Perhaps it's worth mentioning how exactly homotopy theorists think about the Kervaire invariant (at least I think - I'm not really one, but this is my impression!). First of all, as Qiacohu notes, there is an isomoprhism between the stable homotopy groups $\pi_k^s(S^0)$ and the group of cobordism classes of framed $k$-manifolds. This is why the Kervarire invaraint has something to do with stable homotopy groups of spheres.

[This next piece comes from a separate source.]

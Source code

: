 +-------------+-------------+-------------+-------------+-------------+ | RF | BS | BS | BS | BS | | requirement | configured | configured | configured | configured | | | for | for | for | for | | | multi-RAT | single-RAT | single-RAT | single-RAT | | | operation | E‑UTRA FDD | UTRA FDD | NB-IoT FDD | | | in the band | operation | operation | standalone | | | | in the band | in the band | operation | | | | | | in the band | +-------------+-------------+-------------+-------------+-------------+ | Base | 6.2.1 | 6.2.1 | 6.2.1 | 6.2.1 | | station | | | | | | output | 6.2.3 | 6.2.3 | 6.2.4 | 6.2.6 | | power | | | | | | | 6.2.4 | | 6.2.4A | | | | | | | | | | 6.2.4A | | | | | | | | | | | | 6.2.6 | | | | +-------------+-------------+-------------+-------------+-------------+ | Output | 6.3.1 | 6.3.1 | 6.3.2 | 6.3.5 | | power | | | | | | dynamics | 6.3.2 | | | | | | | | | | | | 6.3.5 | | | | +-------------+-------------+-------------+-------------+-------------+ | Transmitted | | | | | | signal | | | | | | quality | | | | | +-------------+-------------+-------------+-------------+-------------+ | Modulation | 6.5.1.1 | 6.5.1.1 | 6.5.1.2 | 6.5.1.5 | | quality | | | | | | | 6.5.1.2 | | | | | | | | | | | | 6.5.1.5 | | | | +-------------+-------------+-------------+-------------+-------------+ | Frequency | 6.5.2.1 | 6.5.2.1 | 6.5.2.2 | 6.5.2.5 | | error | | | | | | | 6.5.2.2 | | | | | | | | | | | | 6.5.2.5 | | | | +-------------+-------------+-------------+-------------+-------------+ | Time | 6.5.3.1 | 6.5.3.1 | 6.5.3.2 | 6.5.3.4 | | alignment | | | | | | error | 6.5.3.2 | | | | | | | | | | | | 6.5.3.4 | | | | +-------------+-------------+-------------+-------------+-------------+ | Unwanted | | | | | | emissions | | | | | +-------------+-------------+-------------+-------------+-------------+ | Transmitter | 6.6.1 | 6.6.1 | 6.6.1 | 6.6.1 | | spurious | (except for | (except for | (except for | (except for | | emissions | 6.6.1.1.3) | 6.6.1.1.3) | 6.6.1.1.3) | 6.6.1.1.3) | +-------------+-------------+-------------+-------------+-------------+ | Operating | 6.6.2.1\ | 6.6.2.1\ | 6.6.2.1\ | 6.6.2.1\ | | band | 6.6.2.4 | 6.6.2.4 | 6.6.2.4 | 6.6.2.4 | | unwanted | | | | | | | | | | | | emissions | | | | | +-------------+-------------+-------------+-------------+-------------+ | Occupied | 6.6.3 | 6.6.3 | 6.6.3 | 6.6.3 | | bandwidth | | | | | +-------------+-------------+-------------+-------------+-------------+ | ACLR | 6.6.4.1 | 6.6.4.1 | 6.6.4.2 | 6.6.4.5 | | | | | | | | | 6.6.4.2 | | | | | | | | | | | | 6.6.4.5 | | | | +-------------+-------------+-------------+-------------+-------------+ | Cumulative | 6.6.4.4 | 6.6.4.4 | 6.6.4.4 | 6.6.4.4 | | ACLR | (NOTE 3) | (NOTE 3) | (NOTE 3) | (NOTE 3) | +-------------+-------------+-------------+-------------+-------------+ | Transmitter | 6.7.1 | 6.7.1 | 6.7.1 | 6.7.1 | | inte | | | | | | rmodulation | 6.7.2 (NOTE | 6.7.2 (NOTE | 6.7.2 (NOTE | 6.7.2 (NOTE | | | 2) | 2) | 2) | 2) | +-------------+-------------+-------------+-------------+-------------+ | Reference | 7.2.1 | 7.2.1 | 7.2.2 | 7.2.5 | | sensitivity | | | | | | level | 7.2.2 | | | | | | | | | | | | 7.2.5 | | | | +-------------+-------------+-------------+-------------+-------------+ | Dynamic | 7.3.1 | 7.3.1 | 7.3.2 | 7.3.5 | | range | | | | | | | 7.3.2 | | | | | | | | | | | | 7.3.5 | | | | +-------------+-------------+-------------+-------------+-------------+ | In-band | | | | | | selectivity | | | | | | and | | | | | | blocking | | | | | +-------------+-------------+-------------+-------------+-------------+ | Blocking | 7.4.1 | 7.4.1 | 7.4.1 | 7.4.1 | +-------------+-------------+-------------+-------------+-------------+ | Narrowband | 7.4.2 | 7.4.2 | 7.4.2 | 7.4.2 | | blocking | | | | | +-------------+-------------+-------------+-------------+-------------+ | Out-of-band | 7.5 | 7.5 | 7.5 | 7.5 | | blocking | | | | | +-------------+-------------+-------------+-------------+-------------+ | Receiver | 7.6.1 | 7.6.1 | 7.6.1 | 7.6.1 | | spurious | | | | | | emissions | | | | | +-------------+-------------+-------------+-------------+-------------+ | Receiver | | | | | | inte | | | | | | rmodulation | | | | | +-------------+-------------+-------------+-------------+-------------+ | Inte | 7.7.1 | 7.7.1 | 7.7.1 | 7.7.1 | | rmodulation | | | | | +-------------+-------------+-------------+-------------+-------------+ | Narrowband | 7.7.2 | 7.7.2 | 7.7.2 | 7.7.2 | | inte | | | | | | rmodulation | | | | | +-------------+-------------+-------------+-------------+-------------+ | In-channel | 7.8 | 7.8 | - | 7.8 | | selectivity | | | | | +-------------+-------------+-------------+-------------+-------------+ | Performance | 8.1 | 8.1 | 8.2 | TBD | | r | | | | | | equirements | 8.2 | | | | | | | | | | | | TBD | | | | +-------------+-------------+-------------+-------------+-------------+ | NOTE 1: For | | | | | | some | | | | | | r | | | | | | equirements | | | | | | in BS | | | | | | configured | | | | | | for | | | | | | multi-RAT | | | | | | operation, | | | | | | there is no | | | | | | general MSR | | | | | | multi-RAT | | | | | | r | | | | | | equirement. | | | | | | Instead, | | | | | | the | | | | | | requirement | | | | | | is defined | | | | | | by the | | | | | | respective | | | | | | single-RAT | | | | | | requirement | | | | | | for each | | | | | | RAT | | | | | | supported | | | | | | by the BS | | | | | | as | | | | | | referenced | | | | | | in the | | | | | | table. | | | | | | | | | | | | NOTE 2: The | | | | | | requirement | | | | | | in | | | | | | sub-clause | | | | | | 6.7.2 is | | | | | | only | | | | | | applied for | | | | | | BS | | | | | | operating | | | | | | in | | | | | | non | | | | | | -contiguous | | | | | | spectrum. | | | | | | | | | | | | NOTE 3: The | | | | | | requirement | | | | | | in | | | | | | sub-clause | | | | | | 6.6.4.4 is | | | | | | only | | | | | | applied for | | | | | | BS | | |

So what we want is a way to compute $\pi_k^s(S^0)$. One way to do this is through the Adams spectral sequence $$\text{Ext}^{p,q}_\mathcal{A}(\mathbb{Z}/p,\mathbb{Z}/p) \Rightarrow \pi_{p-q}^s(S^0) \otimes \mathbb{Z}_p$$

The $E_2$-term of this is well known in certain ranges. For example there are classes $h_j \in \text{Ext}^{1,2^j}_\mathcal{A}(\mathbb{Z}/p,\mathbb{Z}/p)$ and in turn classes $h_j^2 \in \text{Ext}_\mathcal{A}^{2,2^{j+1}}(\mathbb{Z}/p,\mathbb{Z}/p)$ (If you want to see some Ext charts see Chrisitian Nassau's homepage). Browder proved that the existence of Kervarire invariant one classes is equivalent to the statement that the $h_j^2$ survive the Adams spectral sequence (i.e. give rise to homotopy classes). So for example it is pretty easy to see that $h_1^2$ and $h_2^2$ survive; there are simply no classes that can possibly 'kill' these elements. But as $j$ increases the structure of $\text{Ext}_\mathcal{A}^{p,q}(\mathbb{Z}/p,\mathbb{Z}/p)$ rapidly become unweildly. The remarkable result of Hopkins-Hill-Ravenel is that for $j \ge 7$ the class $h_j^2$ is not a permanent cycle in the Adams spectral sequence. The kind of cool thing is that it is not even known what the differential is that kills these classes.

Here is a link to a big $E_2$ page: http://www.nullhomotopie.de/charts/bigpng.png. The vertical axes is $p$ and the horizontal is $p-q$. The classes $h_j$ are the classes with $p=1$.